[EXERCISE OBJECTIVE]
An unaltered copy of every line below is the expected output.

[DATA RECORDS]
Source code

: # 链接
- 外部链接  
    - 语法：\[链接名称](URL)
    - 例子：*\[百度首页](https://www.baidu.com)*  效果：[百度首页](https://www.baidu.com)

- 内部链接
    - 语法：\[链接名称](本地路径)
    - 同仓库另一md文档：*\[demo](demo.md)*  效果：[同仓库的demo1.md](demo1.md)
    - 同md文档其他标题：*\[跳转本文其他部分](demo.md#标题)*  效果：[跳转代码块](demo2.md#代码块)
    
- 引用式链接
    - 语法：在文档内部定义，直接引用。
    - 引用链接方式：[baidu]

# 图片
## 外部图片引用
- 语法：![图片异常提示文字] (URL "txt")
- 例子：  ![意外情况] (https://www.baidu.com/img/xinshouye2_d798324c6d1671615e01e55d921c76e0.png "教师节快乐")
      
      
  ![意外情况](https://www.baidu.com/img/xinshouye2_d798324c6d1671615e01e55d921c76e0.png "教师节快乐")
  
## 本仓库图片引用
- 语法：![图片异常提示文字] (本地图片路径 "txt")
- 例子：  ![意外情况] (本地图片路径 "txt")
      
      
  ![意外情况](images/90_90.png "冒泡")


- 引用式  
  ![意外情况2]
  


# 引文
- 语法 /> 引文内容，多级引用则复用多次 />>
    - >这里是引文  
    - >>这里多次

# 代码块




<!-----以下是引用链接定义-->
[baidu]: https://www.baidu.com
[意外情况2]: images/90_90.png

[SOLUTION]
Source code

: # 链接
- 外部链接  
    - 语法：\[链接名称](URL)
    - 例子：*\[百度首页](https://www.baidu.com)*  效果：[百度首页](https://www.baidu.com)

- 内部链接
    - 语法：\[链接名称](本地路径)
    - 同仓库另一md文档：*\[demo](demo.md)*  效果：[同仓库的demo1.md](demo1.md)
    - 同md文档其他标题：*\[跳转本文其他部分](demo.md#标题)*  效果：[跳转代码块](demo2.md#代码块)
    
- 引用式链接
    - 语法：在文档内部定义，直接引用。
    - 引用链接方式：[baidu]

# 图片
## 外部图片引用
- 语法：![图片异常提示文字] (URL "txt")
- 例子：  ![意外情况] (https://www.baidu.com/img/xinshouye2_d798324c6d1671615e01e55d921c76e0.png "教师节快乐")
      
      
  ![意外情况](https://www.baidu.com/img/xinshouye2_d798324c6d1671615e01e55d921c76e0.png "教师节快乐")
  
## 本仓库图片引用
- 语法：![图片异常提示文字] (本地图片路径 "txt")
- 例子：  ![意外情况] (本地图片路径 "txt")
      
      
  ![意外情况](images/90_90.png "冒泡")


- 引用式  
  ![意外情况2]
  


# 引文
- 语法 /> 引文内容，多级引用则复用多次 />>
    - >这里是引文  
    - >>这里多次

# 代码块




<!-----以下是引用链接定义-->
[baidu]: https://www.baidu.com
[意外情况2]: images/90_90.png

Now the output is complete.